Le comportement d’un pays est jugé inéquitable, si les trois critères suivants sont remplis :
- La balance commerciale par rapport aux États-Unis présente un excédent de plus de 20 milliards de dollars pour les quatre derniers trimestres. Comme le montre le graphique xy relatif à la balance commerciale, la Suisse se trouve, au plus tard depuis cette année, assez nettement au-delà de ce seuil. Aucune inversion de tendance n’est en vue. On peut donc considérer que ce critère sera satisfait à l’avenir.
- L’excédent de la balance des opérations courantes doit représenter plus de 2% du produit intérieur brut national (PIB), ce que la Suisse réalise nettement avec plus de 10%.
- Les achats nets de devises étrangères pendant les douze derniers mois ne doivent pas représenter au total plus de 2% du PIB, des interventions ayant dû avoir lieu durant au moins six des douze mois en question. Avec des achats estimés à environ 10 milliards de francs durant les seuls trois derniers mois, ce seuil devrait également être proche. La fréquence des interventions à venir, c’est-à-dire leur répartition dans le temps, serait bien sûre déterminante.
Au cas où la Suisse serait déclarée manipulatrice monétaire, les conséquences sont difficiles à évaluer. D’après le contrat conclu avec les États-Unis, le président américain doit engager des négociations bilatérales et soumettre des recommandations politiques. Si celles-ci n’ont pas été suffisamment mises en œuvre au bout d’un an, les contrats commerciaux ultérieurs seraient très probablement sabotés, d’autres initiatives de la part des États-Unis n’étant pas exclues.

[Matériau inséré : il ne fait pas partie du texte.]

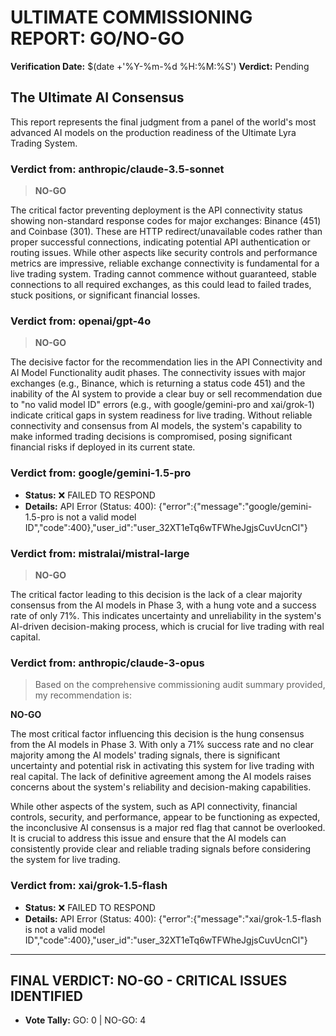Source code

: # ULTIMATE COMMISSIONING REPORT: GO/NO-GO

**Verification Date:** $(date +'%Y-%m-%d %H:%M:%S')
**Verdict:** Pending

## The Ultimate AI Consensus

This report represents the final judgment from a panel of the world's most advanced AI models on the production readiness of the Ultimate Lyra Trading System.

### Verdict from: anthropic/claude-3.5-sonnet
> **NO-GO**

The critical factor preventing deployment is the API connectivity status showing non-standard response codes for major exchanges: Binance (451) and Coinbase (301). These are HTTP redirect/unavailable codes rather than proper successful connections, indicating potential API authentication or routing issues. While other aspects like security controls and performance metrics are impressive, reliable exchange connectivity is fundamental for a live trading system. Trading cannot commence without guaranteed, stable connections to all required exchanges, as this could lead to failed trades, stuck positions, or significant financial losses.

### Verdict from: openai/gpt-4o
> **NO-GO**

The decisive factor for the recommendation lies in the API Connectivity and AI Model Functionality audit phases. The connectivity issues with major exchanges (e.g., Binance, which is returning a status code 451) and the inability of the AI system to provide a clear buy or sell recommendation due to "no valid model ID" errors (e.g., with google/gemini-pro and xai/grok-1) indicate critical gaps in system readiness for live trading. Without reliable connectivity and consensus from AI models, the system's capability to make informed trading decisions is compromised, posing significant financial risks if deployed in its current state.

### Verdict from: google/gemini-1.5-pro
- **Status:** ❌ FAILED TO RESPOND
- **Details:** API Error (Status: 400): {"error":{"message":"google/gemini-1.5-pro is not a valid model ID","code":400},"user_id":"user_32XT1eTq6wTFWheJgjsCuvUcnCl"}

### Verdict from: mistralai/mistral-large
> **NO-GO**

The critical factor leading to this decision is the lack of a clear majority consensus from the AI models in Phase 3, with a hung vote and a success rate of only 71%. This indicates uncertainty and unreliability in the system's AI-driven decision-making process, which is crucial for live trading with real capital.

### Verdict from: anthropic/claude-3-opus
> Based on the comprehensive commissioning audit summary provided, my recommendation is:

**NO-GO**

The most critical factor influencing this decision is the hung consensus from the AI models in Phase 3. With only a 71% success rate and no clear majority among the AI models' trading signals, there is significant uncertainty and potential risk in activating this system for live trading with real capital. The lack of definitive agreement among the AI models raises concerns about the system's reliability and decision-making capabilities.

While other aspects of the system, such as API connectivity, financial controls, security, and performance, appear to be functioning as expected, the inconclusive AI consensus is a major red flag that cannot be overlooked. It is crucial to address this issue and ensure that the AI models can consistently provide clear and reliable trading signals before considering the system for live trading.

### Verdict from: xai/grok-1.5-flash
- **Status:** ❌ FAILED TO RESPOND
- **Details:** API Error (Status: 400): {"error":{"message":"xai/grok-1.5-flash is not a valid model ID","code":400},"user_id":"user_32XT1eTq6wTFWheJgjsCuvUcnCl"}

---

## FINAL VERDICT: **NO-GO** - CRITICAL ISSUES IDENTIFIED

- **Vote Tally:** GO: 0 | NO-GO: 4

Le KOF prévoit une réduction des taux directeurs suisses
Comme les deux premiers critères sont pratiquement satisfaits du point de vue structurel depuis cette année, la BNS pourrait adapter la fréquence et le volume de ses interventions sur le marché des devises en fonction du contrat, afin de ne pas mettre en péril les relations commerciales de la Suisse. La restriction potentielle de l’autonomie en matière de politique monétaire pourrait toutefois équivaloir à une perte de crédibilité, ce qui pourrait à nouveau exercer une pression sur le franc suisse.
Dans ce contexte et dans l’attente de la décision de la BCE en fin d’année, le KOF estime que la BNS réduira également ses taux directeurs d’ici la fin de l’année et stabilisera ainsi le différentiel d’intérêt par rapport à la zone euro. Les prévisions réservées concernant l’économie suisse de même que la lente évolution des prix confortent ces prévisions.
Par ailleurs, la BNS a récemment relevé les montants exonérés des avoirs de comptes courants qu’elle détient, ce qui réduit sensiblement les paiements des banques. L’adaptation des montants exonérés en vue de contrôler la contrainte des taux négatifs doit donc être considérée comme un instrument supplémentaire apportant à la BNS une plus grande autonomie. En d’autres termes, la Banque nationale pourrait encore abaisser les taux d’intérêt négatifs, sans que s’accroisse la contrainte des instituts financiers ayant des dépôts à la BNS par rapport aux dernières années.